Thank you guys for the drywash recommendations. I've just ordered a bottle.


----------



## RichardD (Sep 14, 2009)

Be careful and don't use MER too often as it contains an abrasive. OK if you need to get really stubborn black streaks off, but once clean try and use a good quality shampoo regularly.

I don't use it anymore as I found that it left chalky deposits which is what it is made up of and gradually built up a dull layer which I eventually removed using the Meguiars paint clean system.

Richard


----------



## Spacerunner (Mar 18, 2006)

Hmmm. So who's buying all these long handled brushes then. 
Mine gets cleaned after every trip or once a month, roof as well.
Usually takes half a day or all day if waxing. 
Its much easier and faster if you do it at shorter intervals.


----------



## kaacee (Nov 29, 2008)

Just spent the best part of 8 hours cleaning mine. Good shampoo wash with long handled brush and rinse off well with power washer set on widest spray, which is little difference between ordinary garden hose, then dry with old terry towel. 

Must admit, I left it too long between cleans this time so memo to self clean at least 3 times per year.

Keith


----------



## Remus (Feb 10, 2011)

Ours gets cleaned at the start and end of the season plus once or twice in season if it looks too grubby.
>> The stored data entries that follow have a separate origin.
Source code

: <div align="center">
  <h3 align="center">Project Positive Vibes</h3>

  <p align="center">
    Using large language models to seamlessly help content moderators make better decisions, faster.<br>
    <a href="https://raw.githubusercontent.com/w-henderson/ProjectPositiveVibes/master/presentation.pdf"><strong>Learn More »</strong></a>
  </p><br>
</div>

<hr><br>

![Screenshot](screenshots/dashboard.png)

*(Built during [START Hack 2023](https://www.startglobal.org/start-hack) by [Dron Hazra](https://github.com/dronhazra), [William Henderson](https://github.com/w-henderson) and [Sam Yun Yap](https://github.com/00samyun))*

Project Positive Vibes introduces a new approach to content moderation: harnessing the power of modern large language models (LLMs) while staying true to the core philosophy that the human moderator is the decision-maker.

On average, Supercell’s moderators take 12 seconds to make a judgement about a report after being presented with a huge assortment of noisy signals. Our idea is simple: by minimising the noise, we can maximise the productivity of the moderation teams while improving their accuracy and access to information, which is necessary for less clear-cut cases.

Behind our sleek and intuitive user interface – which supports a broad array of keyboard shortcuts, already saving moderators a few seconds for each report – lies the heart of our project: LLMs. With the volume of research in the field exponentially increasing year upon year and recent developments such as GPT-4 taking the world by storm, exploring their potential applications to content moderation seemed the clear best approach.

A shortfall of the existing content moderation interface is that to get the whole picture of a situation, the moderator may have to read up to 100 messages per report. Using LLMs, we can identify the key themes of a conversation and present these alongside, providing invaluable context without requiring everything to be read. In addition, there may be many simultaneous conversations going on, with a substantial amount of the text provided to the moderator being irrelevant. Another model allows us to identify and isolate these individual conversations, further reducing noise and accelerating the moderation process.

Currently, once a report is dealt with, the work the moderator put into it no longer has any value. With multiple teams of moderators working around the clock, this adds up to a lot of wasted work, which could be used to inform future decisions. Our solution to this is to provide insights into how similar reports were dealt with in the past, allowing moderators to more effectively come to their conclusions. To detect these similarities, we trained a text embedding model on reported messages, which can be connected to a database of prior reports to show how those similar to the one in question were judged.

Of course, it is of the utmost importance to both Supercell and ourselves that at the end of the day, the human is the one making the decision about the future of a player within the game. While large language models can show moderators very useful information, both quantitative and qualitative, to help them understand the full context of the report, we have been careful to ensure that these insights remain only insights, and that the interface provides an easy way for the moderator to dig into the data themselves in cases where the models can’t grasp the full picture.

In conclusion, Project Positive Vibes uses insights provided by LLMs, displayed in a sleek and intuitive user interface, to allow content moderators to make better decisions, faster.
All I use is water. Hands and knees job on the roof with a cloth and a hose (not high pressure) to rinse off then extendable brush on a hose for the sides. This gets most of the dirt off. Any stubborn marks such as road tar or black streaks get left until the end of season when I have the time to get rid of them. A normal clean takes two to three hours.


----------



## wp1234 (Sep 29, 2009)

Ours is new .... One wax job so far and one quick clean . That wil do it till I have free weekend around Xmas


----------